:: Data records

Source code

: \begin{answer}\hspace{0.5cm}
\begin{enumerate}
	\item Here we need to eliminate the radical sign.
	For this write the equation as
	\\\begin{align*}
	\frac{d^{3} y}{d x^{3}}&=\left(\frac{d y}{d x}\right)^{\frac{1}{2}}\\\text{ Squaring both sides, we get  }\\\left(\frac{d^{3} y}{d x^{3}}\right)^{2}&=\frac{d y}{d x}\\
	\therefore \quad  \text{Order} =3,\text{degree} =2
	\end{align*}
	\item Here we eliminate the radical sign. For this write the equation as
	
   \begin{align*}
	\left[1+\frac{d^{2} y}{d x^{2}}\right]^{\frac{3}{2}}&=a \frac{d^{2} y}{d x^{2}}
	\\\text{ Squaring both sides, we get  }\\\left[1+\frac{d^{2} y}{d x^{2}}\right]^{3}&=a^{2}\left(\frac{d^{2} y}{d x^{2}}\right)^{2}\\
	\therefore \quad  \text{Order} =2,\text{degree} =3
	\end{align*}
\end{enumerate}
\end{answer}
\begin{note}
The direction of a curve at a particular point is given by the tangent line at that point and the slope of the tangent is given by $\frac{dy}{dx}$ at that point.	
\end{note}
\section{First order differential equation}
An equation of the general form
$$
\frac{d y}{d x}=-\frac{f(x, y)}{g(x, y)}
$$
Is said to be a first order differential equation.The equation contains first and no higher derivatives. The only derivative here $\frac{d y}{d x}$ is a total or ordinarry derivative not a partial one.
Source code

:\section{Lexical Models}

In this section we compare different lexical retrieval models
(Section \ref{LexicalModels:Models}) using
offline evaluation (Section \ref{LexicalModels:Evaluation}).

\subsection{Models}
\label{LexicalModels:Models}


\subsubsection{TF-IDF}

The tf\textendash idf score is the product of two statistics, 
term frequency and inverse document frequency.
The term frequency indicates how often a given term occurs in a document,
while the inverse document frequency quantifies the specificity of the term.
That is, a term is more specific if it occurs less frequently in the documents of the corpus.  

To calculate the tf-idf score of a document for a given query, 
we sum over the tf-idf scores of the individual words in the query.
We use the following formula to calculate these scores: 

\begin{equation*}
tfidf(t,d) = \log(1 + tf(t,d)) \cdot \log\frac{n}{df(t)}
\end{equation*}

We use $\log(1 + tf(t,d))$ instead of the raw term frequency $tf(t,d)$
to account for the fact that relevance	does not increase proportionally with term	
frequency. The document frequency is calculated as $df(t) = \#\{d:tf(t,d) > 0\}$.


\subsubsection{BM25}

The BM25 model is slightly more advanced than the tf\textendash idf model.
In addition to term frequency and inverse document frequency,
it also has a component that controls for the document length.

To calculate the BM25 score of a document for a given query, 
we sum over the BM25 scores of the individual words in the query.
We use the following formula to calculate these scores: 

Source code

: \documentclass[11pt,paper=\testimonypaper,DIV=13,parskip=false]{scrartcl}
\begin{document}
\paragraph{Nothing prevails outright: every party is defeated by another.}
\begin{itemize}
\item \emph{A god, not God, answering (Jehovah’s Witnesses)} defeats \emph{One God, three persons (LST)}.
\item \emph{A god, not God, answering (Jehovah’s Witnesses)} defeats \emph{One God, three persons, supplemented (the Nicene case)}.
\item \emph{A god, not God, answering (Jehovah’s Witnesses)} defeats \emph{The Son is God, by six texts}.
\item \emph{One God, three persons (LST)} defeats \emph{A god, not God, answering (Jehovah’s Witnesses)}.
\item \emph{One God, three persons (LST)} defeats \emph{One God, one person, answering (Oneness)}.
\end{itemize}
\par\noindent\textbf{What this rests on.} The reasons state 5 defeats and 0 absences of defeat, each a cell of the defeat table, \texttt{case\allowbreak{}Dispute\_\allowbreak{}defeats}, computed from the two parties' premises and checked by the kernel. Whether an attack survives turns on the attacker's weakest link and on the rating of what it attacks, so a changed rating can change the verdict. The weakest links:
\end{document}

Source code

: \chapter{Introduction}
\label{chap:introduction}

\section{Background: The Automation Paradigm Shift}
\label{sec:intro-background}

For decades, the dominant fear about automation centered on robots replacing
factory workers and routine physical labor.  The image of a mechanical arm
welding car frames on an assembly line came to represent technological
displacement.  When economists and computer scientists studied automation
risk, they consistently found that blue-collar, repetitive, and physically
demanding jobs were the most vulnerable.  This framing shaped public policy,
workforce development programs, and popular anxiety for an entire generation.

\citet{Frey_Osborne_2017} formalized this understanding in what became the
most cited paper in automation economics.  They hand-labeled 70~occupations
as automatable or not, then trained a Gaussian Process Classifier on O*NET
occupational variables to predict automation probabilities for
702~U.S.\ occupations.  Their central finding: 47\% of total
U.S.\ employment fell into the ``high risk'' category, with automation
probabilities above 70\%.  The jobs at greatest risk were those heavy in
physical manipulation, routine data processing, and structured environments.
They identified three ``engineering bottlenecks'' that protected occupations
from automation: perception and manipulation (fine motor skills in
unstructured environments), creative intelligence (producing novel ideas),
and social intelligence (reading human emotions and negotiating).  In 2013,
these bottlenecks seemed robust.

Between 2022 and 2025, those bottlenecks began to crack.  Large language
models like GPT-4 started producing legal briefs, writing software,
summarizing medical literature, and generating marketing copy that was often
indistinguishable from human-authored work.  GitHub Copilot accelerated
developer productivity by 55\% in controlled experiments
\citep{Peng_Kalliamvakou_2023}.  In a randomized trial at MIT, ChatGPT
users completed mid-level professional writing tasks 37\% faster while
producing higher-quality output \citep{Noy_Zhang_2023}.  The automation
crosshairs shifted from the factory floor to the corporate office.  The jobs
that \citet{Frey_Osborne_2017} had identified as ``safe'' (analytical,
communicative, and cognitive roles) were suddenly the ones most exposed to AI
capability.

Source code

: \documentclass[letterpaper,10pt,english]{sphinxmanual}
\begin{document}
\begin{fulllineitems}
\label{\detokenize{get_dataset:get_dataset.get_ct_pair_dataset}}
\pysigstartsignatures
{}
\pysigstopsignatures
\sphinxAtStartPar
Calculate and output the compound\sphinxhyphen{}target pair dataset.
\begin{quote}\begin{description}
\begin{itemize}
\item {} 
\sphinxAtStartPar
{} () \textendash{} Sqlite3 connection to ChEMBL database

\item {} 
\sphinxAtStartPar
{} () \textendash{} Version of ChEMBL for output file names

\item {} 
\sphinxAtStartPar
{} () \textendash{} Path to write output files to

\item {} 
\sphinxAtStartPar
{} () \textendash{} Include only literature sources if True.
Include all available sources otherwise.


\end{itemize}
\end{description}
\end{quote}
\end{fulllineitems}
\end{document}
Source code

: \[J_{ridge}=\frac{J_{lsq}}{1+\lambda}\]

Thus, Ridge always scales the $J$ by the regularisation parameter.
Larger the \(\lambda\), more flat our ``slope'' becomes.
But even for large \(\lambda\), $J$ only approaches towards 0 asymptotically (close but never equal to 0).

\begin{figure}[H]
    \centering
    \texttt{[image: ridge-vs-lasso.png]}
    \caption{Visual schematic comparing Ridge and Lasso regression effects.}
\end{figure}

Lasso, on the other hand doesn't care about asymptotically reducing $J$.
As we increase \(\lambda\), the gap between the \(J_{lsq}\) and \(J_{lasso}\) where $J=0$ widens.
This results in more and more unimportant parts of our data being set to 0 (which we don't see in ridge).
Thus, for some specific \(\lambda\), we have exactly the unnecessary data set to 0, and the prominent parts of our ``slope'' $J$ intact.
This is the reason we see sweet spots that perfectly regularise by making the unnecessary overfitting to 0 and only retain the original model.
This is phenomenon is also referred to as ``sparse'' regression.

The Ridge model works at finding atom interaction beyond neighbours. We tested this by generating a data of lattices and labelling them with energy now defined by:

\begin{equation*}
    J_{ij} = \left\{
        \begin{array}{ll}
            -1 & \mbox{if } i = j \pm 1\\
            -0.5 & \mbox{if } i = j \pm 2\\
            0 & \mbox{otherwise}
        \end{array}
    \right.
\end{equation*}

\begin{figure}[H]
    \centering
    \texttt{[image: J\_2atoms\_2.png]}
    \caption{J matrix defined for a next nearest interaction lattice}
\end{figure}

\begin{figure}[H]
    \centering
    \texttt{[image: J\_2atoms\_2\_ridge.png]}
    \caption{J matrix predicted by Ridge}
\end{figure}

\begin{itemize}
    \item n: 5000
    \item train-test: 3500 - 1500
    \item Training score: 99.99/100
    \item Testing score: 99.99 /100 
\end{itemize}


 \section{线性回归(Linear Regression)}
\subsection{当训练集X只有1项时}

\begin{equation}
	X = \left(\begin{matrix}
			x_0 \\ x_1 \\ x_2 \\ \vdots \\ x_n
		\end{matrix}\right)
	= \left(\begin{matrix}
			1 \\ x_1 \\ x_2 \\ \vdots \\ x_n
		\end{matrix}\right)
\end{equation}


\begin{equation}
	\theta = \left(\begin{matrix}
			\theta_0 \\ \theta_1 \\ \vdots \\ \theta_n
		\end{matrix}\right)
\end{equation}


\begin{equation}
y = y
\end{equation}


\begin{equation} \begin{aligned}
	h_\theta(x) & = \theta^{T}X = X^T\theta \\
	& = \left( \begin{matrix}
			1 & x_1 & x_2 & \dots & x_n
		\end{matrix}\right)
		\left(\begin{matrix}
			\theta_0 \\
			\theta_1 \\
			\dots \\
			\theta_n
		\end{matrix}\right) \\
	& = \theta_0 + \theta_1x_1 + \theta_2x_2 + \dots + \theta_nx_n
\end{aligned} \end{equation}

::::

• [What you have to do]: Whenever the string "probabilities" shows up in a line of the records, copy that line.

• [Solution for this task]:
occupational variables to predict automation probabilities for
probabilities above 70\%.  The jobs at greatest risk were those heavy in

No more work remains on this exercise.